### Task objective
Count every line that includes the string "project" in the entries that follow. Nothing besides the number is needed.

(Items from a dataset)
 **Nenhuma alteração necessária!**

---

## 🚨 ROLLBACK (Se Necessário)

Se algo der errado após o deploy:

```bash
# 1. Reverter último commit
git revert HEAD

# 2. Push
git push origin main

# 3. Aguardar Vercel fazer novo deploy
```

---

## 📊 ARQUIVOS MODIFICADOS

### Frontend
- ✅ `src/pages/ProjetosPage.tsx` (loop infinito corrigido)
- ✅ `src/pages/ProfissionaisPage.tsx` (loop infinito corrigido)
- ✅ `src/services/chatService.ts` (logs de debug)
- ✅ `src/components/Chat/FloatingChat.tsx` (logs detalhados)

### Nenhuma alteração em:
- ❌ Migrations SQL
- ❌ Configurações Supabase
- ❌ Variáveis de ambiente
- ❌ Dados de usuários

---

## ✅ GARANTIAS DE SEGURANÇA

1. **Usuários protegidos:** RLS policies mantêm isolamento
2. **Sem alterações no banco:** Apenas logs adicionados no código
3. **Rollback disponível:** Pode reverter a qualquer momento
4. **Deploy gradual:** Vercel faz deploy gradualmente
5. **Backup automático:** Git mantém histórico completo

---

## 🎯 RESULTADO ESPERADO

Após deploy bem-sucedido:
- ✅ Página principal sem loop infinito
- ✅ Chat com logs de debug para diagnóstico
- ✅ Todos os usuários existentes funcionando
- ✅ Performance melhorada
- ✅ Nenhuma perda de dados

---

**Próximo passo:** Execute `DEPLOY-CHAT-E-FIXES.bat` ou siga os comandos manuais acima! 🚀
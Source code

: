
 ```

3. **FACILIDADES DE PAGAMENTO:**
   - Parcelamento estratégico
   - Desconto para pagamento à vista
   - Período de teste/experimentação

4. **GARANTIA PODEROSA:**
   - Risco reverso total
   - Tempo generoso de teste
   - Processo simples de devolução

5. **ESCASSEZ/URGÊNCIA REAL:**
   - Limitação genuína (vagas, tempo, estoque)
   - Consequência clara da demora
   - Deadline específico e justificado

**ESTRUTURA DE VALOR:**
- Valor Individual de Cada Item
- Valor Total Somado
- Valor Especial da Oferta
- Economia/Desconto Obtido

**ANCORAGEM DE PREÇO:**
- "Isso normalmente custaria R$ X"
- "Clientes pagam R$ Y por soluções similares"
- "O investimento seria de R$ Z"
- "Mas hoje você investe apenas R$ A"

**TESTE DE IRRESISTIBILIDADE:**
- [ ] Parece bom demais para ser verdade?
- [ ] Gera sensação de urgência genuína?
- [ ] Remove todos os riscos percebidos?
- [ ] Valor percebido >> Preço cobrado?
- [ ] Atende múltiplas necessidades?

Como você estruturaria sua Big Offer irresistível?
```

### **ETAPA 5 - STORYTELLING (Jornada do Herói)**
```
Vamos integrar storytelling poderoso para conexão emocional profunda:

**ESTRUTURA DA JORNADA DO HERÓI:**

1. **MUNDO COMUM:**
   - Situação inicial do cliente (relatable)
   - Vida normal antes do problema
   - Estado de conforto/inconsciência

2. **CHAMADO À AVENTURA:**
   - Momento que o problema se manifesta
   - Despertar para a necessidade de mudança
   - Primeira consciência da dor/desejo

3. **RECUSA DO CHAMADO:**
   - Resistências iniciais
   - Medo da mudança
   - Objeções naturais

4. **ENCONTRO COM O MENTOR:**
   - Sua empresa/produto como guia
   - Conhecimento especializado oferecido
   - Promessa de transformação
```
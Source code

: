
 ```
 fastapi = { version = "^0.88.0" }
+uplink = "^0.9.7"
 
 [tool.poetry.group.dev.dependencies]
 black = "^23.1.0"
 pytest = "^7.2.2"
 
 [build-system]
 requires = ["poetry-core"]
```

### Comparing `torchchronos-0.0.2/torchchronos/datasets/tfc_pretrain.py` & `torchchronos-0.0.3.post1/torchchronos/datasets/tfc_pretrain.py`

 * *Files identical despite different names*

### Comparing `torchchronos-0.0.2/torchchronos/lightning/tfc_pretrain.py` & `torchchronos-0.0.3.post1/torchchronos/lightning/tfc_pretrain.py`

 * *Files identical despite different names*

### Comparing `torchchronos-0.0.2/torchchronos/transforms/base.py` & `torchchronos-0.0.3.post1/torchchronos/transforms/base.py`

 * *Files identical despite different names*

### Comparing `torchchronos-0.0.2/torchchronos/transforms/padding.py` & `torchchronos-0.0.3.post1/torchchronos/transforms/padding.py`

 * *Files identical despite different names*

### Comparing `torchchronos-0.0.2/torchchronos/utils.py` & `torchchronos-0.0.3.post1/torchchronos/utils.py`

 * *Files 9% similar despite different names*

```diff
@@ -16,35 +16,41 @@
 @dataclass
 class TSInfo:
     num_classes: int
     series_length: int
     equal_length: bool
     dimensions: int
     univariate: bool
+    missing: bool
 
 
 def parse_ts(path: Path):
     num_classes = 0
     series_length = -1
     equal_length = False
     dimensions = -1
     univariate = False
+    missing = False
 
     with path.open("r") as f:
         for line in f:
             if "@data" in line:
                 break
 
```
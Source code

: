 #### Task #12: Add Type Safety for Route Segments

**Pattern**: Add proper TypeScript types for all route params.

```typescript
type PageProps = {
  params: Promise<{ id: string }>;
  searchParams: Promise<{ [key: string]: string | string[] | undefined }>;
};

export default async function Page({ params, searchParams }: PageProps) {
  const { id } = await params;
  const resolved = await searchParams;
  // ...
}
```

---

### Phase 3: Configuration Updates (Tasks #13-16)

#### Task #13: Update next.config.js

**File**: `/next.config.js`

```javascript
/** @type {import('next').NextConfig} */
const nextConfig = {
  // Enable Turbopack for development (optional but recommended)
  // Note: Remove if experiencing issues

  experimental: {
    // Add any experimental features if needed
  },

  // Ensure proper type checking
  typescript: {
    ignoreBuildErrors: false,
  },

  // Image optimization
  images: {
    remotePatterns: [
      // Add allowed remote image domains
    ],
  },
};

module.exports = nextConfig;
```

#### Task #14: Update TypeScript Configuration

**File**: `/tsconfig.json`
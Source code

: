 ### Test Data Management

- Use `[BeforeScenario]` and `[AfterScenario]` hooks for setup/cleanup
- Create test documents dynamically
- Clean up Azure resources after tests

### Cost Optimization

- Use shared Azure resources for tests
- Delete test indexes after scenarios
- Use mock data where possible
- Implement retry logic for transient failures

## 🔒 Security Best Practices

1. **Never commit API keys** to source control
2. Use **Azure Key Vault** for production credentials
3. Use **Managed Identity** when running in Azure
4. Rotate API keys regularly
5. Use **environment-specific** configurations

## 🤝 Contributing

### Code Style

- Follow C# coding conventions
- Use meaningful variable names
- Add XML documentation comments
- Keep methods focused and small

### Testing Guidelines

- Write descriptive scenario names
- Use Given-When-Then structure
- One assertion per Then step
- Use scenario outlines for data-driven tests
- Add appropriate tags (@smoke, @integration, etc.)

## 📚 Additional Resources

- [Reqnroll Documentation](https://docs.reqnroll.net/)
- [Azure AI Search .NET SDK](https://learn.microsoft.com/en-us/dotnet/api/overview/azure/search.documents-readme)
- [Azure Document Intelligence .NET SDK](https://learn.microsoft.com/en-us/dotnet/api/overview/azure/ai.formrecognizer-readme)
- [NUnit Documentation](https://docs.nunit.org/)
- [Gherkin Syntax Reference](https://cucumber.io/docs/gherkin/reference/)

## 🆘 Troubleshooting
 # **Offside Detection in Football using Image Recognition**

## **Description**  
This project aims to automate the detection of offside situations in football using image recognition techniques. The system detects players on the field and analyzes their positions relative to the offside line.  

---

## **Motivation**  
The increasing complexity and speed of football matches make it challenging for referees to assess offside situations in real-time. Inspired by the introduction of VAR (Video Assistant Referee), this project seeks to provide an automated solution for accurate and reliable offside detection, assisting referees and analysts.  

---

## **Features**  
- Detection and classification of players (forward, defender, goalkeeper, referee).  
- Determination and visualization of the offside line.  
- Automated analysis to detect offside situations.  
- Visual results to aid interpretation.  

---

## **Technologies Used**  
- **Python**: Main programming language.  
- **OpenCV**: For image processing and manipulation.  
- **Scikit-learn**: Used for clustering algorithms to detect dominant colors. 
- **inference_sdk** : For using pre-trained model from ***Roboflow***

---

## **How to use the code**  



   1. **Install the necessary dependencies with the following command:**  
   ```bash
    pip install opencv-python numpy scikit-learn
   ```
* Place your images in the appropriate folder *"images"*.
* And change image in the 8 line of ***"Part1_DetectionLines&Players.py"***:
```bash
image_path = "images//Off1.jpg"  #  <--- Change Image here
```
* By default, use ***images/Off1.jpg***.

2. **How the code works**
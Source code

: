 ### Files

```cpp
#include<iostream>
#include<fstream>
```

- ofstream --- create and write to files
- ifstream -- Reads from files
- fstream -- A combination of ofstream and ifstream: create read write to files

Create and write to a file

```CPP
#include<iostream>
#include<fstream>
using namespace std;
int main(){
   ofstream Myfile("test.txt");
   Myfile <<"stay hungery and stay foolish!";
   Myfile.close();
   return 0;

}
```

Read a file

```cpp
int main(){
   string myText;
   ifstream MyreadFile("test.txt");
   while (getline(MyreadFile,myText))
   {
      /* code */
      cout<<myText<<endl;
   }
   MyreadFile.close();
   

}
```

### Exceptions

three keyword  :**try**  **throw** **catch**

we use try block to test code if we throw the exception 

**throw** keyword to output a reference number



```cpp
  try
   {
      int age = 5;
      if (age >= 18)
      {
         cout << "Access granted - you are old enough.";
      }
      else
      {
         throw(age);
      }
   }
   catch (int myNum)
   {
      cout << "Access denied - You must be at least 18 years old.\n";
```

### Response below
2